Work through the data line by line, gathering every line that has the word "managed".
───── Data records ─────
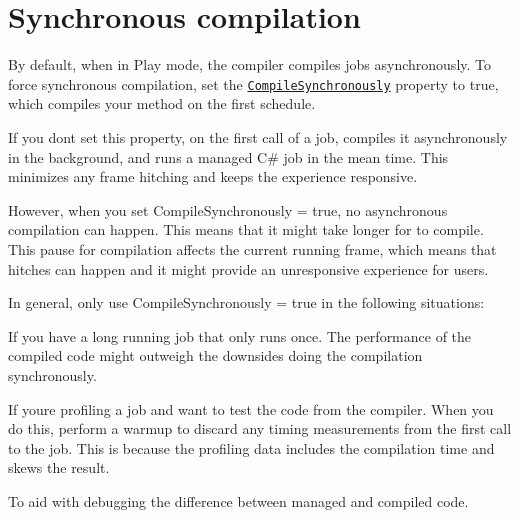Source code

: \chapter{Synchronous compilation}
\hypertarget{md__hey_tea_9_2_library_2_package_cache_2com_8unity_8burst_0d1_88_87_2_documentation_0i_2compilation-synchronous}{}\label{md__hey_tea_9_2_library_2_package_cache_2com_8unity_8burst_0d1_88_87_2_documentation_0i_2compilation-synchronous}
\label{md__hey_tea_9_2_library_2_package_cache_2com_8unity_8burst_0d1_88_87_2_documentation_0i_2compilation-synchronous_autotoc_md307}%
%
 By default, when in Play mode, the  compiler compiles jobs asynchronously. To force synchronous compilation, set the \href{xref:Unity.Burst.BurstCompileAttribute.CompileSynchronously}{\texttt{ {\ttfamily Compile\+Synchronously}}} property to {\ttfamily true}, which compiles your method on the first schedule.


\begin{DoxyCode}{0}
\DoxyCodeLine{\textcolor{preprocessor}{\ \#}}
\DoxyCodeLine{[BurstCompile(CompileSynchronously\ =\ \textcolor{keyword}{true})]}
\DoxyCodeLine{\{}
\DoxyCodeLine{\ \ \ \ \textcolor{comment}{//\ ...}}
\DoxyCodeLine{\}}

\end{DoxyCode}


If you don\textquotesingle{}t set this property, on the first call of a job,  compiles it asynchronously in the background, and runs a managed C\# job in the mean time. This minimizes any frame hitching and keeps the experience responsive.

However, when you set {\ttfamily Compile\+Synchronously = true}, no asynchronous compilation can happen. This means that it might take longer for  to compile. This pause for compilation affects the current running frame, which means that hitches can happen and it might provide an unresponsive experience for users.

In general, only use {\ttfamily Compile\+Synchronously = true} in the following situations\+:


\begin{DoxyItemize}
\item If you have a long running job that only runs once. The performance of the compiled code might outweigh the downsides doing the compilation synchronously.
\item If you\textquotesingle{}re profiling a  job and want to test the code from the  compiler. When you do this, perform a warmup to discard any timing measurements from the first call to the job. This is because the profiling data includes the compilation time and skews the result.
\item To aid with debugging the difference between managed and  compiled code. 
\end{DoxyItemize}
─────
▶ _Reply_:
If you don\textquotesingle{}t set this property, on the first call of a job,  compiles it asynchronously in the background, and runs a managed C\# job in the mean time. This minimizes any frame hitching and keeps the experience responsive.
\item To aid with debugging the difference between managed and  compiled code. 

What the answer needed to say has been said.